Maroc : croissance économique forte, mais pouvoir d’achat en difficulté

Maroc : croissance économique forte, mais pouvoir d’achat en difficulté

En 2025, l’économie marocaine a connu sa plus forte progression depuis dix ans, avec un produit intérieur brut (PIB) en hausse de 4,9 %. Pourtant, derrière cette performance se cache une réalité plus contrastée : les investissements publics et privés ont explosé, tandis que le budget des ménages n’a progressé que de 1,2 %.

La dynamique économique du Maroc en 2025 repose principalement sur des investissements massifs, notamment dans les grands projets d’infrastructure. Cette tendance, qui contraste avec la stagnation du pouvoir d’achat des ménages, s’inscrit dans une logique de transformation structurelle du pays.

Les investissements publics et privés dynamisent l’activité

L’investissement global a bondi de 16,3 % en 2025, après une hausse de 14 % l’année précédente. Cette accélération s’explique par le lancement de projets majeurs, en particulier ceux liés à l’organisation de la Coupe du monde 2030. Le secteur de la construction a ainsi enregistré une croissance de 6,7 %, tandis que les investissements privés montrent des signes de reprise progressive.

Les dépenses publiques ont également contribué à cette dynamique, avec une hausse de 5,1 % en 2025. Cette progression reflète notamment l’extension des programmes sociaux, la revalorisation des salaires des fonctionnaires et le renforcement des services publics.

Le pouvoir d’achat des ménages reste à la traîne

Contrairement aux investissements, la consommation des ménages affiche une croissance modérée. Après un rebond à 4,7 % en 2023, elle a ralenti à 3 % en 2024, puis à seulement 1,2 % en 2025. Pourtant, cette année-là, l’inflation est tombée à 0,8 %, et la confiance des ménages commençait à se rétablir.

Ce décalage entre la croissance globale et celle du pouvoir d’achat illustre une économie encore très dépendante des grands chantiers publics.

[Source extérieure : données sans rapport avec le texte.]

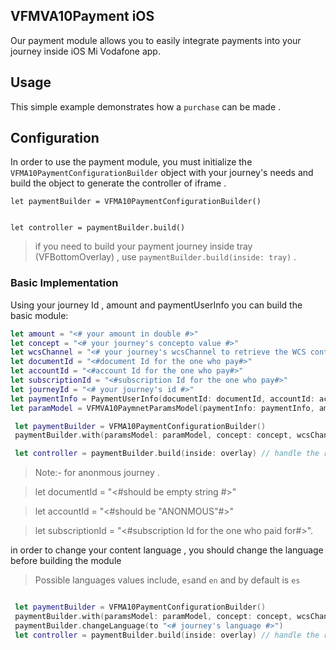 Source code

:
## VFMVA10Payment iOS 

Our payment module allows you to easily integrate payments into your journey inside iOS Mi Vodafone app.

## Usage

This simple example demonstrates how a `purchase` can be made .


## Configuration 

In order to use the payment module, you must initialize the `VFMA10PaymentConfigurationBuilder` object with your journey's needs and build the object to generate the controller of iframe .

```
let paymentBuilder = VFMA10PaymentConfigurationBuilder()


let controller = paymentBuilder.build() 
```
> if you need to build your payment journey inside tray (VFBottomOverlay) , use ```paymentBuilder.build(inside: tray)``` . 

### Basic Implementation
Using your journey Id , amount and paymentUserInfo you can build the basic module:

```swift
let amount = "<# your amount in double #>"
let concept = "<# your journey's concepto value #>"
let wcsChannel = "<# your journey's wcsChannel to retrieve the WCS content#>"
let documentId = "<#document Id for the one who pay#>"
let accountId = "<#account Id for the one who pay#>"
let subscriptionId = "<#subscription Id for the one who pay#>"
let journeyId = "<# your journey's id #>"
let paymentInfo = PaymentUserInfo(documentId: documentId, accountId: accountId, subscriptionId: subscriptionId)
let paramModel = VFMVA10PaymnetParamsModel(paymentInfo: paymentInfo, amount: amount, journeyId: journeyId)

 let paymentBuilder = VFMA10PaymentConfigurationBuilder()
 paymentBuilder.with(paramsModel: paramModel, concept: concept, wcsChannel: wcsChannel)

 let controller = paymentBuilder.build(inside: overlay) // handle the result (by pushing - presenting , ....)

```
> Note:- for anonmous journey . 

> let documentId = "<#should be empty string #>"

> let accountId = "<#should be "ANONMOUS"#>"

> let subscriptionId = "<#subscription Id for the one who paid for#>". 


in order to change your content language , you should change the language before building the module 

> Possible languages values include, `es`and `en` and by default is `es`

```swift

 let paymentBuilder = VFMA10PaymentConfigurationBuilder()
 paymentBuilder.with(paramsModel: paramModel, concept: concept, wcsChannel: wcsChannel)
 paymentBuilder.changeLanguage(to "<# journey's language #>") 
 let controller = paymentBuilder.build(inside: overlay) // handle the result 

```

Les retombées de ces investissements ne se ressentent pas encore pleinement dans le quotidien des familles marocaines.

Vers un rééquilibrage progressif ?

Les analystes anticipent un rééquilibrage dans les années à venir. Une fois les principaux projets d’infrastructure achevés, l’économie devrait se tourner davantage vers la consommation privée et le secteur privé. Selon les projections, cette dernière pourrait atteindre 4,8 % d’ici 2028, grâce à une inflation maîtrisée et à une amélioration des revenus réels.

En attendant, les grands projets continuent de tirer la croissance marocaine vers le haut, bien au-delà des capacités d’épargne et de dépenses des ménages.